#### Study material ####

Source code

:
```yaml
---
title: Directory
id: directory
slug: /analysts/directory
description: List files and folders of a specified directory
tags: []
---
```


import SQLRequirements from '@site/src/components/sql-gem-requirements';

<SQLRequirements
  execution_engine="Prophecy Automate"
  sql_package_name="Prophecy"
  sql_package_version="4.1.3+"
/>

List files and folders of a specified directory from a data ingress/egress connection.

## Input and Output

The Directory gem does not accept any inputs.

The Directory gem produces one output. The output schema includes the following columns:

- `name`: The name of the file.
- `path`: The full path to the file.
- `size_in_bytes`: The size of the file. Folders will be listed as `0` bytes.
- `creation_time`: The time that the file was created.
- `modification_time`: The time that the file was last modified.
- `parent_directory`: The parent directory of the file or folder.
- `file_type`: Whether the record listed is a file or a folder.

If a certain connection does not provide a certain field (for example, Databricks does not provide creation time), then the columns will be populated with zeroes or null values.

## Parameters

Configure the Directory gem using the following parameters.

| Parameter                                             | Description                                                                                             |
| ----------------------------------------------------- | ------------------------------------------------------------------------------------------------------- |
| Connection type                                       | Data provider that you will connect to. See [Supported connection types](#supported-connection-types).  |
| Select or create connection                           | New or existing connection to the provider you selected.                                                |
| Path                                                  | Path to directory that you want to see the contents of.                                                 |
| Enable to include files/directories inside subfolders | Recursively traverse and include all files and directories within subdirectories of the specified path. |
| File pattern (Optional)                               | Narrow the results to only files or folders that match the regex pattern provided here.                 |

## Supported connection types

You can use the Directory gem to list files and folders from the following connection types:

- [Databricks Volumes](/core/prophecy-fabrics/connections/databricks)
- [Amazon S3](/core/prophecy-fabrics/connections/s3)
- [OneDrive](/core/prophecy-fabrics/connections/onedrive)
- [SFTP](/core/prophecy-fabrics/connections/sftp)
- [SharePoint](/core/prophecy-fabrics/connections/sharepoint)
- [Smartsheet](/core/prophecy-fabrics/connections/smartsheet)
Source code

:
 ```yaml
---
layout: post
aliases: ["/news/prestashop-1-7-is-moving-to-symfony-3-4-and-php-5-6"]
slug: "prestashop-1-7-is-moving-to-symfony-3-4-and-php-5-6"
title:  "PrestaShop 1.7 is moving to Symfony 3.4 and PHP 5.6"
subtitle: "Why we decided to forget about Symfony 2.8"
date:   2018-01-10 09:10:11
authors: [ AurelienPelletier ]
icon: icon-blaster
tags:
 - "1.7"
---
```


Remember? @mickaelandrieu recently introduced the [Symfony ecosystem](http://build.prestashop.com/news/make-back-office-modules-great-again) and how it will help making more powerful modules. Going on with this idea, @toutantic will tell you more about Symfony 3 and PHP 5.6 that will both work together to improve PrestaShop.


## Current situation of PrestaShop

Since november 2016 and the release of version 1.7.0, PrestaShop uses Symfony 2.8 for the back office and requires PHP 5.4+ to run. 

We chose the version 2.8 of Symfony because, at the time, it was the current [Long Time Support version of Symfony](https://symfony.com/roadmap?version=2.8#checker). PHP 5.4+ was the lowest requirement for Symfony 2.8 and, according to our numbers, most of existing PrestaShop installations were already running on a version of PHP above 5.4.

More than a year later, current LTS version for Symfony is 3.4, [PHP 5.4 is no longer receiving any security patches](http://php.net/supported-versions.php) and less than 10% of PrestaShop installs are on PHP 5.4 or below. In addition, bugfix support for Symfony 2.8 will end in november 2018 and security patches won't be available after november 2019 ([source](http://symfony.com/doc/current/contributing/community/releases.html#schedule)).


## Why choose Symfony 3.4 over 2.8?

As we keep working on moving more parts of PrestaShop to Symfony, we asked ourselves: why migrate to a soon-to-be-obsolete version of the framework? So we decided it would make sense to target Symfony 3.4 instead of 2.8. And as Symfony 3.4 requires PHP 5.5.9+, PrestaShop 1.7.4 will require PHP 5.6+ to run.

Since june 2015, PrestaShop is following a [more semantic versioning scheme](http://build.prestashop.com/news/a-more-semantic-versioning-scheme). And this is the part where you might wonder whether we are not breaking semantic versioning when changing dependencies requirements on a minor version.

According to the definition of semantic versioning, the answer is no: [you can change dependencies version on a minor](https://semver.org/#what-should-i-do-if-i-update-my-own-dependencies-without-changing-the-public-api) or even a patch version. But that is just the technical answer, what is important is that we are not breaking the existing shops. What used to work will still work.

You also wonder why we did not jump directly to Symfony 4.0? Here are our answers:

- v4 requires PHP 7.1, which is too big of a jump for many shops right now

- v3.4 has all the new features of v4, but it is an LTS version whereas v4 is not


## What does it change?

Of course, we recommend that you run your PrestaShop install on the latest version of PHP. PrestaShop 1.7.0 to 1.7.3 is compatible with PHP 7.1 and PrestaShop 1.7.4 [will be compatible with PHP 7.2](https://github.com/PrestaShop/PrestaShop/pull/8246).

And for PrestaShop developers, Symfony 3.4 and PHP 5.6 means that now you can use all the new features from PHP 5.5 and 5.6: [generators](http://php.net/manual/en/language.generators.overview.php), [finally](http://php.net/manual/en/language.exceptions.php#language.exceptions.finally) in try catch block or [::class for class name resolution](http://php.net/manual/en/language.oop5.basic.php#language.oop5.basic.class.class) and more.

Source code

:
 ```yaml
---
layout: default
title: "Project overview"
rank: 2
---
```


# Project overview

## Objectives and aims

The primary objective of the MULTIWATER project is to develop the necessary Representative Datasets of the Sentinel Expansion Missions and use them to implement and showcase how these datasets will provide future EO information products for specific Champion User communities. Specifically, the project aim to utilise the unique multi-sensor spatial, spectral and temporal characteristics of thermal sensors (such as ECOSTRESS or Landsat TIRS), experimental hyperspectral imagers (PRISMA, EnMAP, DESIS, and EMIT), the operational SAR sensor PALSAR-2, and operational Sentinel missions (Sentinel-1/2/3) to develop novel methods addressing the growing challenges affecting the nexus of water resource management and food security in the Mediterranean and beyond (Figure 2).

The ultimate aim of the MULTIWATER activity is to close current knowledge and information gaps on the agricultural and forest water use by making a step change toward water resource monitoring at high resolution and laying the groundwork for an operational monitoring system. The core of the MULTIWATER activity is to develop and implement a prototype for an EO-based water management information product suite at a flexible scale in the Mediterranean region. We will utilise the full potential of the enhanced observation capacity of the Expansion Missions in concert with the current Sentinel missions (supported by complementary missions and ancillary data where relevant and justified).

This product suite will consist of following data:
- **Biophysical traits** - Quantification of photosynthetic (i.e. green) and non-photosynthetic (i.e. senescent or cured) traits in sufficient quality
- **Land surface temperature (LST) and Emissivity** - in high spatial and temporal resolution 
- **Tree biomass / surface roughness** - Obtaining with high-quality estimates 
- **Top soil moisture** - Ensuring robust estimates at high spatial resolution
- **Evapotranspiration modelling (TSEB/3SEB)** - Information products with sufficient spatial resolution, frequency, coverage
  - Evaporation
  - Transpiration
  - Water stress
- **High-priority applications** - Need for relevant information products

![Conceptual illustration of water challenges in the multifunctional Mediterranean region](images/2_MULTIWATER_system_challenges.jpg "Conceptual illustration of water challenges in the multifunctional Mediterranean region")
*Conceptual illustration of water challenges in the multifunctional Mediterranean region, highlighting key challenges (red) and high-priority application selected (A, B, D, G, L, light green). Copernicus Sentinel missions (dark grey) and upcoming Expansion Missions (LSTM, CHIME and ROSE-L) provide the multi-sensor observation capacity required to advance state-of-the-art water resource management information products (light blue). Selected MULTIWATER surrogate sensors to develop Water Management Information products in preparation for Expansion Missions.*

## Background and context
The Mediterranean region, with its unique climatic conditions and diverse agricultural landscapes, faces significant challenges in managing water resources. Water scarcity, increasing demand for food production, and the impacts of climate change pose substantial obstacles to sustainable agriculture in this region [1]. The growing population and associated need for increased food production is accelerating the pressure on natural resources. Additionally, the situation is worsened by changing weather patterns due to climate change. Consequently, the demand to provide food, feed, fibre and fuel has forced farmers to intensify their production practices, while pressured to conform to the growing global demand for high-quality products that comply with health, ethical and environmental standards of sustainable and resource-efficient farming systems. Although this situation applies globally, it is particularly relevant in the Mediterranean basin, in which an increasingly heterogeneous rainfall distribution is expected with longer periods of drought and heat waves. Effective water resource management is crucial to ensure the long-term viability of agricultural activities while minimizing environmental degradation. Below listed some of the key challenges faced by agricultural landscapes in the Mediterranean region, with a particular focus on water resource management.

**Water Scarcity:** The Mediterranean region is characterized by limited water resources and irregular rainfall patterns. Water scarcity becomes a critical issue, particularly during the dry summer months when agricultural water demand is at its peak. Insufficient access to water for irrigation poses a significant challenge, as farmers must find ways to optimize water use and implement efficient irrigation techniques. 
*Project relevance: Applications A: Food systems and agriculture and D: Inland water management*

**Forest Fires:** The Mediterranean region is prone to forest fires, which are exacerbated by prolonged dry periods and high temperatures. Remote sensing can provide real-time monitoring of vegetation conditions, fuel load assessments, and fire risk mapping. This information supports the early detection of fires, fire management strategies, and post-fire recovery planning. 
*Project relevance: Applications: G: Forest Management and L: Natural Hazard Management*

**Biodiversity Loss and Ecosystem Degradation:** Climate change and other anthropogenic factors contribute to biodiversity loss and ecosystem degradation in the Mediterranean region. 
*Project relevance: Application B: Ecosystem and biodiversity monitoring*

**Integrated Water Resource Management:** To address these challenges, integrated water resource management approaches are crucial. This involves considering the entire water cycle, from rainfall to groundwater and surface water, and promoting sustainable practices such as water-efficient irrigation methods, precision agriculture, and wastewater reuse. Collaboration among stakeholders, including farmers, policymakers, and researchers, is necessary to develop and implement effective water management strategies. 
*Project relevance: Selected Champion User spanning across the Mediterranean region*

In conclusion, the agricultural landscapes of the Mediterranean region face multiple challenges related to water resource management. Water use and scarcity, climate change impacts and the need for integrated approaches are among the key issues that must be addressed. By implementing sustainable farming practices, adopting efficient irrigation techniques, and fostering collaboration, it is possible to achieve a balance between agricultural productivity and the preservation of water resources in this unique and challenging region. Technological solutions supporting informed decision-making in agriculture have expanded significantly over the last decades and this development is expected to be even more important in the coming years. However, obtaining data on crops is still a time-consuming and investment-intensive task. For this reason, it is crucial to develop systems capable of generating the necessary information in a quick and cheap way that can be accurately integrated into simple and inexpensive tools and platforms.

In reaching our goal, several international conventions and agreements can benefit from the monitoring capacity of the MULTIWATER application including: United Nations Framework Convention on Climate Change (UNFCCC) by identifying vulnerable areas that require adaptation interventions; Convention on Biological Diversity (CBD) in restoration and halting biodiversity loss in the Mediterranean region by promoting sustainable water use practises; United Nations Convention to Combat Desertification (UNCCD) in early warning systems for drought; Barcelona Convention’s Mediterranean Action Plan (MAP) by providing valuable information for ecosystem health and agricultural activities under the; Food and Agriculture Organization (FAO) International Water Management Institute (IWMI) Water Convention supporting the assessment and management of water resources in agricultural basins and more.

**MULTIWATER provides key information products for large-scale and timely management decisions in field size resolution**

####

| Exercise instructions |
For this task, write out exactly the lines of the entries above, starting at the line with "# Project overview" and ending at the line with "This product suite", both included, and no others.

| Result |
# Project overview

## Objectives and aims

The primary objective of the MULTIWATER project is to develop the necessary Representative Datasets of the Sentinel Expansion Missions and use them to implement and showcase how these datasets will provide future EO information products for specific Champion User communities. Specifically, the project aim to utilise the unique multi-sensor spatial, spectral and temporal characteristics of thermal sensors (such as ECOSTRESS or Landsat TIRS), experimental hyperspectral imagers (PRISMA, EnMAP, DESIS, and EMIT), the operational SAR sensor PALSAR-2, and operational Sentinel missions (Sentinel-1/2/3) to develop novel methods addressing the growing challenges affecting the nexus of water resource management and food security in the Mediterranean and beyond (Figure 2).

The ultimate aim of the MULTIWATER activity is to close current knowledge and information gaps on the agricultural and forest water use by making a step change toward water resource monitoring at high resolution and laying the groundwork for an operational monitoring system. The core of the MULTIWATER activity is to develop and implement a prototype for an EO-based water management information product suite at a flexible scale in the Mediterranean region. We will utilise the full potential of the enhanced observation capacity of the Expansion Missions in concert with the current Sentinel missions (supported by complementary missions and ancillary data where relevant and justified).

This product suite will consist of following data:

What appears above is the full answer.